→ **Directions for this task**
Line count for "tradition": give how many lines in the data below contain it, with no other words.

→ **Data records**

====

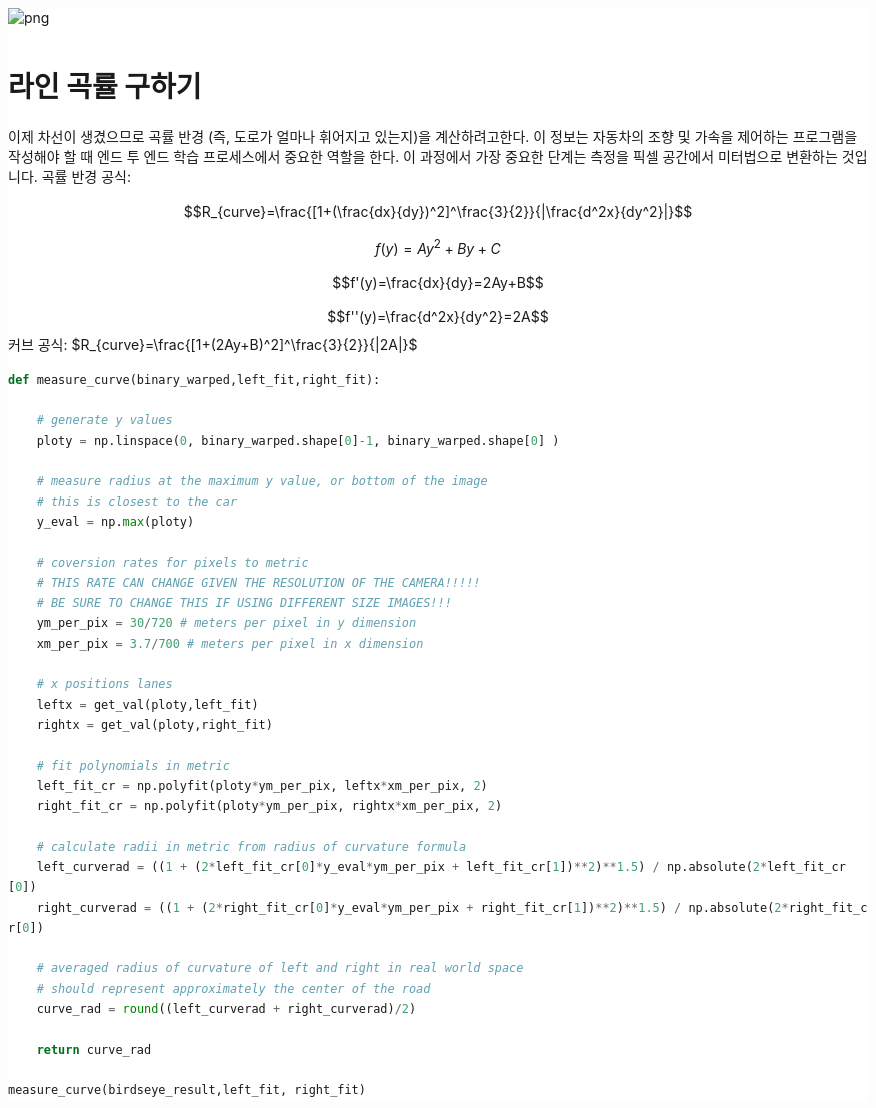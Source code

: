 
![png](https://i.imgur.com/B5TG0ug.png)


# 라인 곡률 구하기

이제 차선이 생겼으므로 곡률 반경 (즉, 도로가 얼마나 휘어지고 있는지)을 계산하려고한다. 이 정보는 자동차의 조향 및 가속을 제어하는 프로그램을 작성해야 할 때 엔드 투 엔드 학습 프로세스에서 중요한 역할을 한다. 이 과정에서 가장 중요한 단계는 측정을 픽셀 공간에서 미터법으로 변환하는 것입니다. 곡률 반경 공식:

$$R_{curve}=\frac{[1+(\frac{dx}{dy})^2]^\frac{3}{2}}{|\frac{d^2x}{dy^2}|}$$

$$f(y)=Ay^2+By+C$$

$$f'(y)=\frac{dx}{dy}=2Ay+B$$

$$f''(y)=\frac{d^2x}{dy^2}=2A$$
커브 공식:
$R_{curve}=\frac{[1+(2Ay+B)^2]^\frac{3}{2}}{|2A|}$


```python
def measure_curve(binary_warped,left_fit,right_fit):
        
    # generate y values 
    ploty = np.linspace(0, binary_warped.shape[0]-1, binary_warped.shape[0] )
    
    # measure radius at the maximum y value, or bottom of the image
    # this is closest to the car 
    y_eval = np.max(ploty)
    
    # coversion rates for pixels to metric
    # THIS RATE CAN CHANGE GIVEN THE RESOLUTION OF THE CAMERA!!!!!
    # BE SURE TO CHANGE THIS IF USING DIFFERENT SIZE IMAGES!!!
    ym_per_pix = 30/720 # meters per pixel in y dimension
    xm_per_pix = 3.7/700 # meters per pixel in x dimension
   
    # x positions lanes
    leftx = get_val(ploty,left_fit)
    rightx = get_val(ploty,right_fit)

    # fit polynomials in metric 
    left_fit_cr = np.polyfit(ploty*ym_per_pix, leftx*xm_per_pix, 2)
    right_fit_cr = np.polyfit(ploty*ym_per_pix, rightx*xm_per_pix, 2)
    
    # calculate radii in metric from radius of curvature formula
    left_curverad = ((1 + (2*left_fit_cr[0]*y_eval*ym_per_pix + left_fit_cr[1])**2)**1.5) / np.absolute(2*left_fit_cr[0])
    right_curverad = ((1 + (2*right_fit_cr[0]*y_eval*ym_per_pix + right_fit_cr[1])**2)**1.5) / np.absolute(2*right_fit_cr[0])
    
    # averaged radius of curvature of left and right in real world space
    # should represent approximately the center of the road
    curve_rad = round((left_curverad + right_curverad)/2)
    
    return curve_rad

measure_curve(birdseye_result,left_fit, right_fit)
```
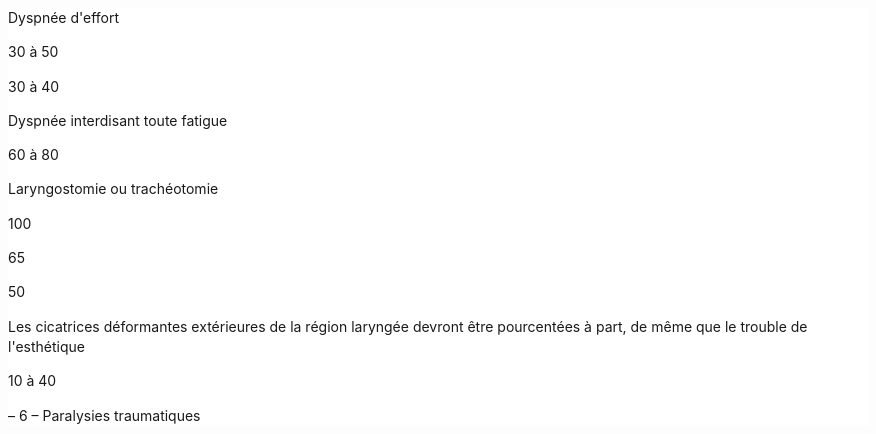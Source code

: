 Dyspnée d'effort</td>
      <td align="center">

30 à 50</td>
      <td align="left">
      </td><td align="center">

30 à 40</td>
    </tr>
    <tr>
      <td align="left">

Dyspnée interdisant toute fatigue</td>
      <td align="center">

60 à 80</td>
      <td align="left">
      </td><td align="left">
    </td></tr>
    <tr>
      <td align="left">

Laryngostomie ou trachéotomie</td>
      <td align="center">

100</td>
      <td align="center">

65</td>
      <td align="center">

50</td>
    </tr>
    <tr>
      <td align="left">

Les cicatrices déformantes extérieures de la région laryngée devront être pourcentées à part, de même que le trouble de
l'esthétique</td>
      <td align="center">

10 à 40</td>
      <td align="left">
      </td><td align="left">
    </td></tr>
    <tr>
      <td align="center">

– 6 – Paralysies traumatiques</td>
      <td align="left">
      </td><td align="left">
      </td><td align="left">
    </td></tr>
    <tr>
      <td align="justify">
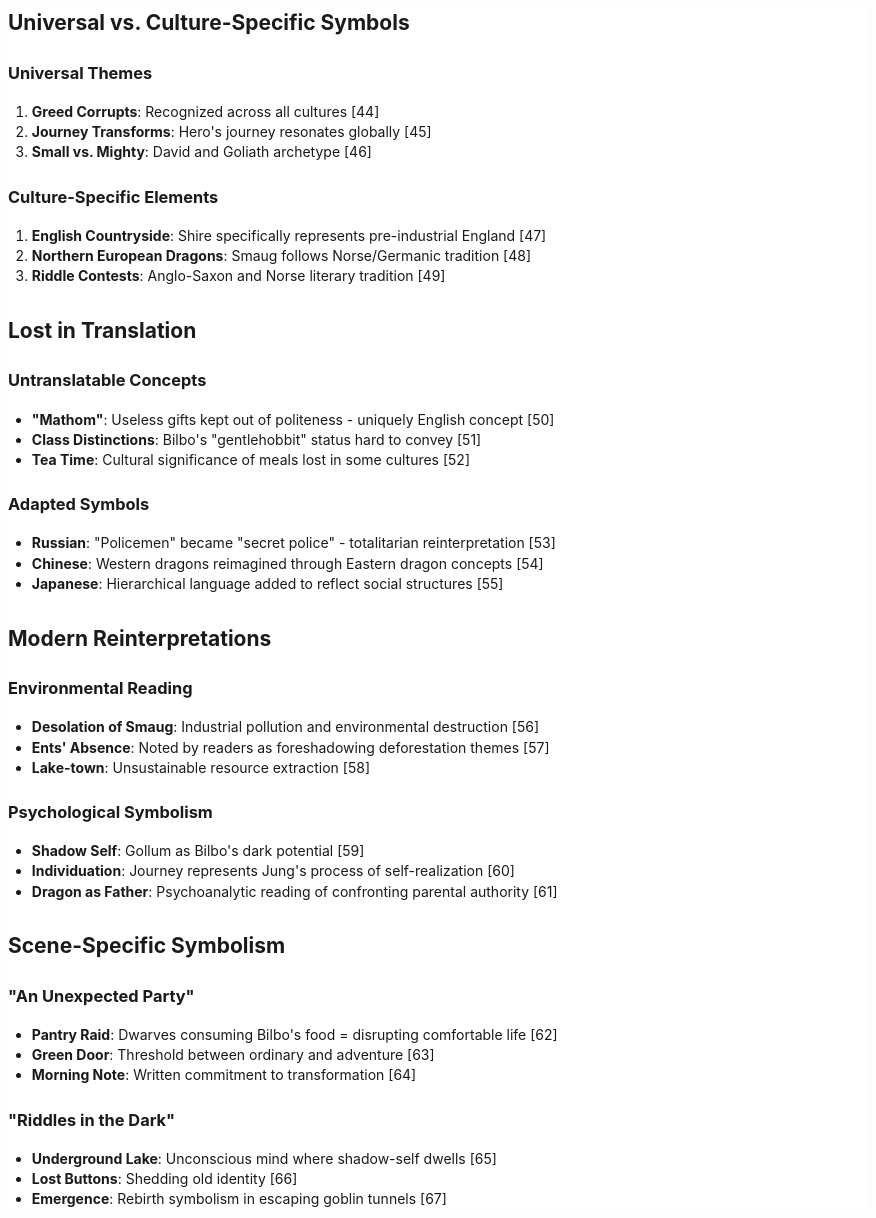 ## Universal vs. Culture-Specific Symbols

### Universal Themes
1. **Greed Corrupts**: Recognized across all cultures [44]
2. **Journey Transforms**: Hero's journey resonates globally [45]
3. **Small vs. Mighty**: David and Goliath archetype [46]

### Culture-Specific Elements
1. **English Countryside**: Shire specifically represents pre-industrial England [47]
2. **Northern European Dragons**: Smaug follows Norse/Germanic tradition [48]
3. **Riddle Contests**: Anglo-Saxon and Norse literary tradition [49]

## Lost in Translation

### Untranslatable Concepts
- **"Mathom"**: Useless gifts kept out of politeness - uniquely English concept [50]
- **Class Distinctions**: Bilbo's "gentlehobbit" status hard to convey [51]
- **Tea Time**: Cultural significance of meals lost in some cultures [52]

### Adapted Symbols
- **Russian**: "Policemen" became "secret police" - totalitarian reinterpretation [53]
- **Chinese**: Western dragons reimagined through Eastern dragon concepts [54]
- **Japanese**: Hierarchical language added to reflect social structures [55]

## Modern Reinterpretations

### Environmental Reading
- **Desolation of Smaug**: Industrial pollution and environmental destruction [56]
- **Ents' Absence**: Noted by readers as foreshadowing deforestation themes [57]
- **Lake-town**: Unsustainable resource extraction [58]

### Psychological Symbolism
- **Shadow Self**: Gollum as Bilbo's dark potential [59]
- **Individuation**: Journey represents Jung's process of self-realization [60]
- **Dragon as Father**: Psychoanalytic reading of confronting parental authority [61]

## Scene-Specific Symbolism

### "An Unexpected Party"
- **Pantry Raid**: Dwarves consuming Bilbo's food = disrupting comfortable life [62]
- **Green Door**: Threshold between ordinary and adventure [63]
- **Morning Note**: Written commitment to transformation [64]

### "Riddles in the Dark"
- **Underground Lake**: Unconscious mind where shadow-self dwells [65]
- **Lost Buttons**: Shedding old identity [66]
- **Emergence**: Rebirth symbolism in escaping goblin tunnels [67]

====

→ **Reply to the task**
2